## [What this task involves]
For the entries below, print exactly the lines between the line holding "Pokemon App to" and the line holding "- Search for", inclusive, and nothing else.

== Supplied data ==

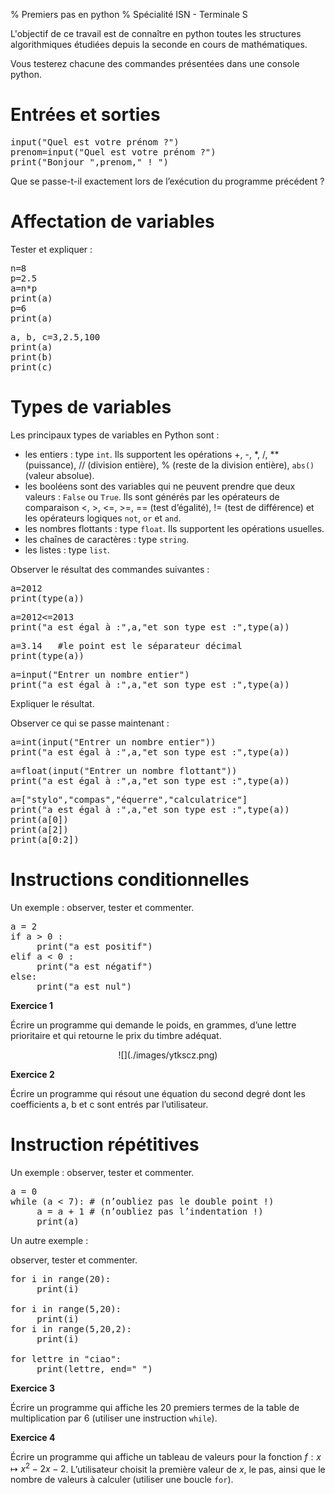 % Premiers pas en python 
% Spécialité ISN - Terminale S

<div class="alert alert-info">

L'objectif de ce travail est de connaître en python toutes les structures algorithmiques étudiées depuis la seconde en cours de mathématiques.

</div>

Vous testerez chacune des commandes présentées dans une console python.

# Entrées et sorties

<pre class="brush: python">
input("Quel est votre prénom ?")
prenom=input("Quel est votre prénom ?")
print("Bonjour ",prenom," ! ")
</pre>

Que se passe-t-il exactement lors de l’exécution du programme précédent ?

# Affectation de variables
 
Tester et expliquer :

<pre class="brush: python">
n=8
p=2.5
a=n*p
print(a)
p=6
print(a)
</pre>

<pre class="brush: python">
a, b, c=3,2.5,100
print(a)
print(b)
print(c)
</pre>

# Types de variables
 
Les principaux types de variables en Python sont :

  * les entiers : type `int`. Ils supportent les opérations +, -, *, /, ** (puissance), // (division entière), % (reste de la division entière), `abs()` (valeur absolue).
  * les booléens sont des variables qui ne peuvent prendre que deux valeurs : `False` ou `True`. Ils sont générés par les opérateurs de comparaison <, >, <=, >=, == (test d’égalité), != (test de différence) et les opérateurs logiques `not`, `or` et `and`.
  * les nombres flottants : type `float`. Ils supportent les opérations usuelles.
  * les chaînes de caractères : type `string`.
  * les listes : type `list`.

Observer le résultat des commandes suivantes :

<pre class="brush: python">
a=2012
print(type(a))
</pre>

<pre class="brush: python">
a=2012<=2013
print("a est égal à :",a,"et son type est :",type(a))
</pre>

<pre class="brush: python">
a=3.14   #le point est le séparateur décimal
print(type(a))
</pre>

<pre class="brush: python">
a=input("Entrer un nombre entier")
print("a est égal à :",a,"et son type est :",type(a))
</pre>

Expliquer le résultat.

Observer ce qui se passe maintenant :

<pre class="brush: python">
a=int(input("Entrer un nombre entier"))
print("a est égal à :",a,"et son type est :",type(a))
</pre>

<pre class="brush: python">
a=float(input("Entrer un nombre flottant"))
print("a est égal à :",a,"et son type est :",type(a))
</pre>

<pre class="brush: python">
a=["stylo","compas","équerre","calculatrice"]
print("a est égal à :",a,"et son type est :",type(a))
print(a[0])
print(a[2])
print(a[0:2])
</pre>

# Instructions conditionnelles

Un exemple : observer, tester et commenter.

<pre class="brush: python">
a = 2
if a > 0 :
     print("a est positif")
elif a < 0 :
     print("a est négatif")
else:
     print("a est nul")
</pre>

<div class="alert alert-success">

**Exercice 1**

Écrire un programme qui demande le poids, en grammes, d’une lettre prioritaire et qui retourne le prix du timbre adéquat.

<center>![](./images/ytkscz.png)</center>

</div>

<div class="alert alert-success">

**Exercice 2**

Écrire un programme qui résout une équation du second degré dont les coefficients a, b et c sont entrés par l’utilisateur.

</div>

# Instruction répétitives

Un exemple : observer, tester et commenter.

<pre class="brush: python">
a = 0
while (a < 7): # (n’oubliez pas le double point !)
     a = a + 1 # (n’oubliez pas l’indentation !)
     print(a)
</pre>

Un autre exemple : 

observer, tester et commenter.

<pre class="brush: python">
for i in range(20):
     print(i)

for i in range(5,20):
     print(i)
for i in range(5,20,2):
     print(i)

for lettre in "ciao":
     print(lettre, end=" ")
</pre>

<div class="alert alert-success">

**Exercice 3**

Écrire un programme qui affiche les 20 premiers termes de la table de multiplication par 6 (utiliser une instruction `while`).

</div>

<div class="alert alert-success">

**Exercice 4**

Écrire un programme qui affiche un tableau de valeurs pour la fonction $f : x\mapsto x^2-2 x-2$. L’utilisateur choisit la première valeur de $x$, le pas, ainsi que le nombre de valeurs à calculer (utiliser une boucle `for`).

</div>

===
== Supplied data ==

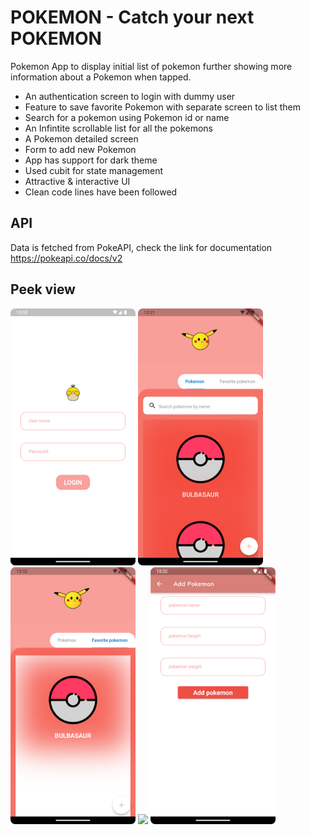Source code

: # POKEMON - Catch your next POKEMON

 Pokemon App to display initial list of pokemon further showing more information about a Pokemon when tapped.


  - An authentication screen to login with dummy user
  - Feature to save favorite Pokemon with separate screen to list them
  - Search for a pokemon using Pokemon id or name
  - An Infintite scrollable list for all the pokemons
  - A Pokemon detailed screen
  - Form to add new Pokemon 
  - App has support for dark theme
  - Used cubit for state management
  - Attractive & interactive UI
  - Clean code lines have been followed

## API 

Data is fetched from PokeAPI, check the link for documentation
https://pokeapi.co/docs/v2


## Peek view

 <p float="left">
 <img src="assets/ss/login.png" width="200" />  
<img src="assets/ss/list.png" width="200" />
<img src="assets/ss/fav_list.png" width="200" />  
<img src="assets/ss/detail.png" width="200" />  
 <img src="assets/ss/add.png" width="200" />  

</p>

===
== Supplied data ==

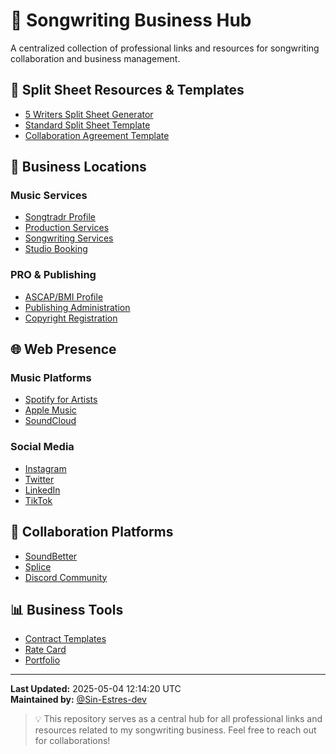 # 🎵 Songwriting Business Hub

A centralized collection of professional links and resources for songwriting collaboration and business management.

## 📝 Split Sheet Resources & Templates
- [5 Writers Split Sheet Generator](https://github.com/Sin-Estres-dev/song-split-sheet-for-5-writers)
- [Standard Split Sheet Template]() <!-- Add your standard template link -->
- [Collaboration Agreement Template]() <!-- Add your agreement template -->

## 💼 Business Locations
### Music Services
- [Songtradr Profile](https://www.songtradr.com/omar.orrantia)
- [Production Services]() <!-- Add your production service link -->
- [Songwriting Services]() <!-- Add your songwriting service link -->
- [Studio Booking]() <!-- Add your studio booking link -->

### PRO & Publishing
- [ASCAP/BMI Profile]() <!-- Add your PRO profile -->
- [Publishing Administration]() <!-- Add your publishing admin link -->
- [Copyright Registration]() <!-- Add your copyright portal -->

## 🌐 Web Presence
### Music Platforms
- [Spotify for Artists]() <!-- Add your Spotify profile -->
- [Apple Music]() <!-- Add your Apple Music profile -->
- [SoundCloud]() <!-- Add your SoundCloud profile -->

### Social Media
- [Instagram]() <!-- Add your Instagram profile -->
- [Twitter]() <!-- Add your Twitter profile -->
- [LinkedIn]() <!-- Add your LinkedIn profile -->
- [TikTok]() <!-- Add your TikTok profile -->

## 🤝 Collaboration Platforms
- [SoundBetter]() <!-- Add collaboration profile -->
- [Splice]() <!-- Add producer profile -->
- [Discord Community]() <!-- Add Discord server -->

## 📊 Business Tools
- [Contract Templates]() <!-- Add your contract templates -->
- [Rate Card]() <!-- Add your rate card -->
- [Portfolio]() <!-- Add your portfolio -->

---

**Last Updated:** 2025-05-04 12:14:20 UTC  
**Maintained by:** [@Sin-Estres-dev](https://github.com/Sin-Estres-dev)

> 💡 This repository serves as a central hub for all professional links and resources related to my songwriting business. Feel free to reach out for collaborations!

===

## [Response to this task]
 Pokemon App to display initial list of pokemon further showing more information about a Pokemon when tapped.


  - An authentication screen to login with dummy user
  - Feature to save favorite Pokemon with separate screen to list them
  - Search for a pokemon using Pokemon id or name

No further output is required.